§ **Problem details**
From the material below, return every line that includes "database".

§ **Task material**

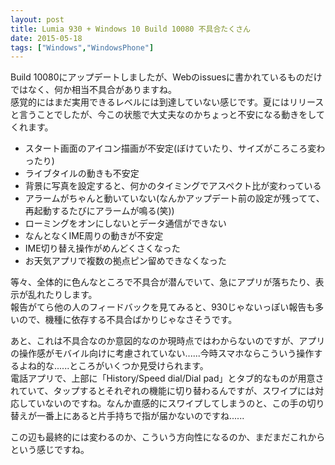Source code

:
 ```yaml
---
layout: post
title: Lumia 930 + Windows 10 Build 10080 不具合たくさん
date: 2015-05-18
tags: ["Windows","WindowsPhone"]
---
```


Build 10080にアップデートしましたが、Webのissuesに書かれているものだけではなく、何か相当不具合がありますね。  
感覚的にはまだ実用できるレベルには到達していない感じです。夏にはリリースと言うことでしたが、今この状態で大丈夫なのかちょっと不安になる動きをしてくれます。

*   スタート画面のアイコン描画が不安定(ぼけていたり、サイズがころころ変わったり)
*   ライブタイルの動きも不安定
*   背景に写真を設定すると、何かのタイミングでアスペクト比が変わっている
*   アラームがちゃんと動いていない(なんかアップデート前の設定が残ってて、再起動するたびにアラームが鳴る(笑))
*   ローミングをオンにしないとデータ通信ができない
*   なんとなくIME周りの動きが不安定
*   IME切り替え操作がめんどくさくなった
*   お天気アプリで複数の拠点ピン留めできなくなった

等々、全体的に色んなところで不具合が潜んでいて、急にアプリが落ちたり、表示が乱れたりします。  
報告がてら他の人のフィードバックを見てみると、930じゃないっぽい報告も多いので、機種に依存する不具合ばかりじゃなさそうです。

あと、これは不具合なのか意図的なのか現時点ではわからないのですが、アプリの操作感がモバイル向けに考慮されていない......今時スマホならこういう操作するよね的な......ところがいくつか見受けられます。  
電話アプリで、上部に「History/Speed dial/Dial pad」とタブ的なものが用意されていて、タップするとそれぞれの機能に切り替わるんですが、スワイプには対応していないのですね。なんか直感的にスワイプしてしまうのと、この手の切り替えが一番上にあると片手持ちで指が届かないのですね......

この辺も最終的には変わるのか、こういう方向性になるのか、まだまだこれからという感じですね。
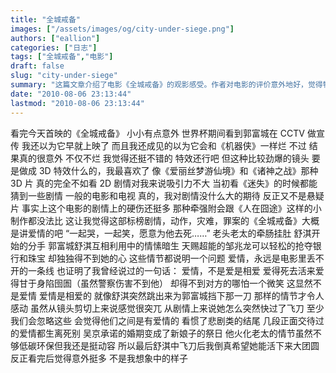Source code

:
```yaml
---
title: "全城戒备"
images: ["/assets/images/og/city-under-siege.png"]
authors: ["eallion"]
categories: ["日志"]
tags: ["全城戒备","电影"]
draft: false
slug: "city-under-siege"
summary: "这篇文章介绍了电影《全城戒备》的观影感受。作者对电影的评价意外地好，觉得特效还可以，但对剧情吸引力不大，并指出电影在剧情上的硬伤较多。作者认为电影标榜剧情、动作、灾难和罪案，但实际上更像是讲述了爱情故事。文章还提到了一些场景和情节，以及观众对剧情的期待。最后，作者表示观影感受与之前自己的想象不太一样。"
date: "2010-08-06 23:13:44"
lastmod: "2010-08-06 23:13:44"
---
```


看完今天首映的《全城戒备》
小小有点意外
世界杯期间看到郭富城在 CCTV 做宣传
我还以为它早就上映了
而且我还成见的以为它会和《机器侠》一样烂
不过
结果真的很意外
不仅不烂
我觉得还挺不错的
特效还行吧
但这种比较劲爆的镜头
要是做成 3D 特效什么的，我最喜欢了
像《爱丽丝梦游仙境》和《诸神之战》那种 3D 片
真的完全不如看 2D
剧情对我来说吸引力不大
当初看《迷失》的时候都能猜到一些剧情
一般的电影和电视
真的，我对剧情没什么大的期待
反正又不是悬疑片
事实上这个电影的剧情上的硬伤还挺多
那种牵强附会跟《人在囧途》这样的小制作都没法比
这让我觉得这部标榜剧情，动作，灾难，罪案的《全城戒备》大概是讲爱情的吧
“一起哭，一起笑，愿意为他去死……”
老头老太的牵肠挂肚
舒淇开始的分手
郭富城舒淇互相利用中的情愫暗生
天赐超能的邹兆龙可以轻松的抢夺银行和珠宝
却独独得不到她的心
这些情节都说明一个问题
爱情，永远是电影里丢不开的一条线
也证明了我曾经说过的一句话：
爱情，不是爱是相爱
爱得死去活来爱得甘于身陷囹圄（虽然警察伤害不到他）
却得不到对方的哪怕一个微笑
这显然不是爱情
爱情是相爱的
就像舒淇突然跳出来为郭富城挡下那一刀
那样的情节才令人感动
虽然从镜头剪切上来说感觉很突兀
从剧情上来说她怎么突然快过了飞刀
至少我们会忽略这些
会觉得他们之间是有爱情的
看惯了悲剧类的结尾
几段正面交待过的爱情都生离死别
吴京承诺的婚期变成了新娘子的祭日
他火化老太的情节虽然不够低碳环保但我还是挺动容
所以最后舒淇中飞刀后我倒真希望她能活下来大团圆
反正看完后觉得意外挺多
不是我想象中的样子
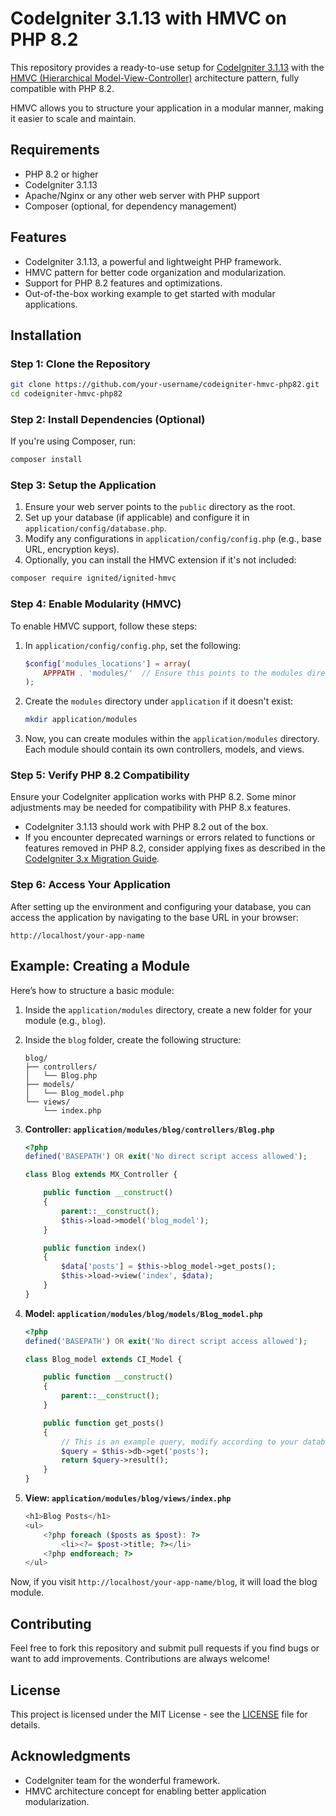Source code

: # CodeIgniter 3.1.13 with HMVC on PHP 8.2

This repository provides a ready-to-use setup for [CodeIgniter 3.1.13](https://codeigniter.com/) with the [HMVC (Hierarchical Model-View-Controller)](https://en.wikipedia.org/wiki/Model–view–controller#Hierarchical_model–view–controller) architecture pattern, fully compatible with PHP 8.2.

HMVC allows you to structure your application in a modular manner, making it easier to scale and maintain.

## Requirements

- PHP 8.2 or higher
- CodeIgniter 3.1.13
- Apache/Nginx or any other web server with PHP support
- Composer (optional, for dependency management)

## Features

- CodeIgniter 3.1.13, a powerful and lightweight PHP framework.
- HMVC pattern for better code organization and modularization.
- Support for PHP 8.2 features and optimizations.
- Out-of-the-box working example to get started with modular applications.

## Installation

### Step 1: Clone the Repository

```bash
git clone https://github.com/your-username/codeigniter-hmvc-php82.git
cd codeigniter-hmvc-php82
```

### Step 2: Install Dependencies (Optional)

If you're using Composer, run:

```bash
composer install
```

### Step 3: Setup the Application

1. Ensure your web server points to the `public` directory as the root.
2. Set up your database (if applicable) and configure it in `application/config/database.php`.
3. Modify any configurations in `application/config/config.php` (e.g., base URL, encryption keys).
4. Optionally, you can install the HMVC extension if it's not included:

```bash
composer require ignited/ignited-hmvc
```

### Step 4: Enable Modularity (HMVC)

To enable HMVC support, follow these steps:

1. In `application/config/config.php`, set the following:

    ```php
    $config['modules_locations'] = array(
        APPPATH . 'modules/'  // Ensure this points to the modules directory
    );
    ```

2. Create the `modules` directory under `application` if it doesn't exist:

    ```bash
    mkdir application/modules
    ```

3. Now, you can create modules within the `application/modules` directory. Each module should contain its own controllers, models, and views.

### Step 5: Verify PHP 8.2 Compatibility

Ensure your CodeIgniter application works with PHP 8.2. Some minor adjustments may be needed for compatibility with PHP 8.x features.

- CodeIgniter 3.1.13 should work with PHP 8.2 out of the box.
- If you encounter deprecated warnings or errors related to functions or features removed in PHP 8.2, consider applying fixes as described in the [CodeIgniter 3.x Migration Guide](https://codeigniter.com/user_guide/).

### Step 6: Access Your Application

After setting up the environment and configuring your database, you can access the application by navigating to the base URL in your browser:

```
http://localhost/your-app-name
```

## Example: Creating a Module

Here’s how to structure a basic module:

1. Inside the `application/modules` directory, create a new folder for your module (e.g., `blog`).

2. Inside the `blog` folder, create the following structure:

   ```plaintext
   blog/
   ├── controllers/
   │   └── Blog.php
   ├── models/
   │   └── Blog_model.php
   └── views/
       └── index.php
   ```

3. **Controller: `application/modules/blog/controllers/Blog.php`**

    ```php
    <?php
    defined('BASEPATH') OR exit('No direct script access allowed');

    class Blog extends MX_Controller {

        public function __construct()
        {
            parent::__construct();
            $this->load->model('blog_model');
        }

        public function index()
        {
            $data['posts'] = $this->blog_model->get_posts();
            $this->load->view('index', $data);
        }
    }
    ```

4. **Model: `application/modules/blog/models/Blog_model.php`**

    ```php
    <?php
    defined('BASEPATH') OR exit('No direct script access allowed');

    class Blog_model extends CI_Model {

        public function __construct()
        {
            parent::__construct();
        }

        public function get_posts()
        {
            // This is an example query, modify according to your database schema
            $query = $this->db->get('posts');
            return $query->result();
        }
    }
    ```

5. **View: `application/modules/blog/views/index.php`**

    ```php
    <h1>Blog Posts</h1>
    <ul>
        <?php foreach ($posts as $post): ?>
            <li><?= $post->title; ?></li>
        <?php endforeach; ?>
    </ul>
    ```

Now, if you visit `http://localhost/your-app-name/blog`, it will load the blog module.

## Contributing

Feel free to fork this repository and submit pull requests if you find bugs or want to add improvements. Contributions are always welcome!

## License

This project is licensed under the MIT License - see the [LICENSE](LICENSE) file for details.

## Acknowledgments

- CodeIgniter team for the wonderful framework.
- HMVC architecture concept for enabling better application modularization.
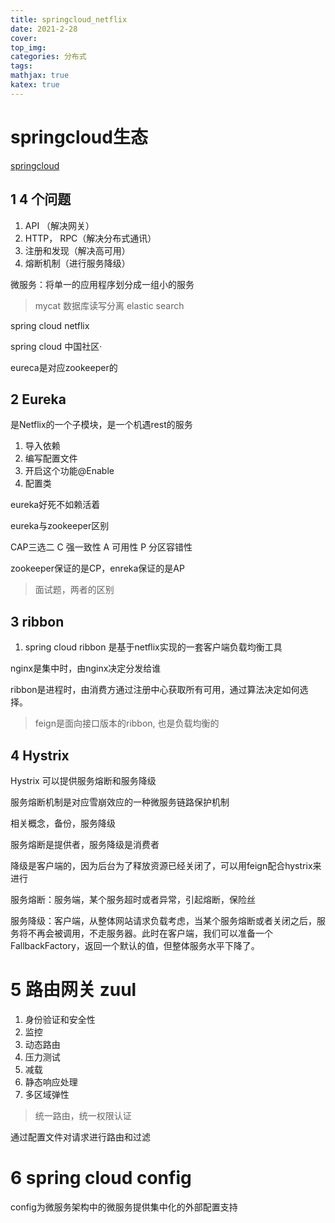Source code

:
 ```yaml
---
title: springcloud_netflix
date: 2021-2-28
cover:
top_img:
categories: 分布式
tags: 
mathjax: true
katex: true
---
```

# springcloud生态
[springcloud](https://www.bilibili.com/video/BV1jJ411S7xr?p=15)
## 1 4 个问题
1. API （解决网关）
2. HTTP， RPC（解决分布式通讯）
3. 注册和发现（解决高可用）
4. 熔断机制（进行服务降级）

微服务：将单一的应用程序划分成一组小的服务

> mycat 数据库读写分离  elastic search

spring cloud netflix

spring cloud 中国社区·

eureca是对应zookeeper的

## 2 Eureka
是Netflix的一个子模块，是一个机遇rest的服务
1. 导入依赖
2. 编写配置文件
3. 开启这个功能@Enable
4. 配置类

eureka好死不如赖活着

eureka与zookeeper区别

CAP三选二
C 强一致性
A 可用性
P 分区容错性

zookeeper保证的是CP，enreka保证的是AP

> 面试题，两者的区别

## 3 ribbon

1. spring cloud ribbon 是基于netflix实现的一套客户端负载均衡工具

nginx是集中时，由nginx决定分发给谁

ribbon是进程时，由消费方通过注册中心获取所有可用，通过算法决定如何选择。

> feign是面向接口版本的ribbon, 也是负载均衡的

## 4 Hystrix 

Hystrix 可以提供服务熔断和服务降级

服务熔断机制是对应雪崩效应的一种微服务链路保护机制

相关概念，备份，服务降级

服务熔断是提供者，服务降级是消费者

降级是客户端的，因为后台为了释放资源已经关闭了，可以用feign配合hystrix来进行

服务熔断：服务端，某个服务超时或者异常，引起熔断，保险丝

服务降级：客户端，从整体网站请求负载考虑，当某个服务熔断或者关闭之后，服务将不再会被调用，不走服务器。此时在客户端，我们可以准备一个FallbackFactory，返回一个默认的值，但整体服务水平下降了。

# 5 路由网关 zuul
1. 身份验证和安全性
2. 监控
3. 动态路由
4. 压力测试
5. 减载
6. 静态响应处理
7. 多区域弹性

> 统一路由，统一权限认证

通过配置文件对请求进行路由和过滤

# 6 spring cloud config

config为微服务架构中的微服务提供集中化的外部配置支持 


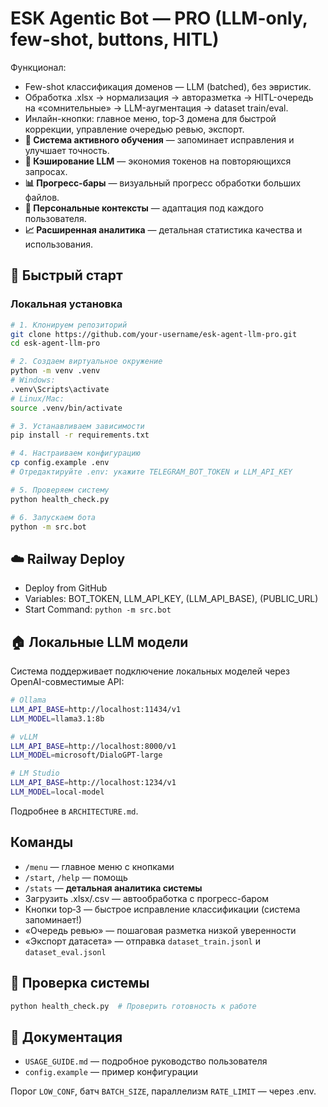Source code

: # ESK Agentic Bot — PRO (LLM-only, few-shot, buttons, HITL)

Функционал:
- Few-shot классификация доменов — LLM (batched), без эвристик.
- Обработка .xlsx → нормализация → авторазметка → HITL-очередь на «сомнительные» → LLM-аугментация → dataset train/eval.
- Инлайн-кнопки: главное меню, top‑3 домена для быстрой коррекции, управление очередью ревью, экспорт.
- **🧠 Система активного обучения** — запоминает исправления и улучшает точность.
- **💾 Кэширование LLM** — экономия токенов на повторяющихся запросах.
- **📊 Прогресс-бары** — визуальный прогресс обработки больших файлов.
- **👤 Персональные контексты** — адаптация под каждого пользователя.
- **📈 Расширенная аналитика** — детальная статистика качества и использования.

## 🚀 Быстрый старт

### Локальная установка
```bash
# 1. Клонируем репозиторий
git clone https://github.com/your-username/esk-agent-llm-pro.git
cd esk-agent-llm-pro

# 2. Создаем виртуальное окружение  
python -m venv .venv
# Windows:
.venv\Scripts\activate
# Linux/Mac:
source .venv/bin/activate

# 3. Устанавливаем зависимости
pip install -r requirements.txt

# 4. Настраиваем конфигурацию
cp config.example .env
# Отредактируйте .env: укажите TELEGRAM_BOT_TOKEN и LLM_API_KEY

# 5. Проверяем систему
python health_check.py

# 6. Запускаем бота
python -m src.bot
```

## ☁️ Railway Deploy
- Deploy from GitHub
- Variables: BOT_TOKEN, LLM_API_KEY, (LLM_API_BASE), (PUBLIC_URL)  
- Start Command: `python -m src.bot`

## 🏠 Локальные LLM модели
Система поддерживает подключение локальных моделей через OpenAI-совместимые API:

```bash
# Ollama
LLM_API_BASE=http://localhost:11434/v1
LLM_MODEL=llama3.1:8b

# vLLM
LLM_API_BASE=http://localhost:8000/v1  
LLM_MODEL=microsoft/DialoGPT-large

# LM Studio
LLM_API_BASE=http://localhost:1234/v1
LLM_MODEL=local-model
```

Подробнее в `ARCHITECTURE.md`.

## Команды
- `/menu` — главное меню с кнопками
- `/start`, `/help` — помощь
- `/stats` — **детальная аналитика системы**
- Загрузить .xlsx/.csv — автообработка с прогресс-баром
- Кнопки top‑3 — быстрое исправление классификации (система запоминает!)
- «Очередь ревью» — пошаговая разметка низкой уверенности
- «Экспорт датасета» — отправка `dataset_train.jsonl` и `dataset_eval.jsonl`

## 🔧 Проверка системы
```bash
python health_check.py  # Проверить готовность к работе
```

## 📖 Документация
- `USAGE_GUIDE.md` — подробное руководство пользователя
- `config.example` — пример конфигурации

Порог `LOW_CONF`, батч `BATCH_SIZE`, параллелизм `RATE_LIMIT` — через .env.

§ **Task solution**
2. Set up your database (if applicable) and configure it in `application/config/database.php`.
After setting up the environment and configuring your database, you can access the application by navigating to the base URL in your browser:
            // This is an example query, modify according to your database schema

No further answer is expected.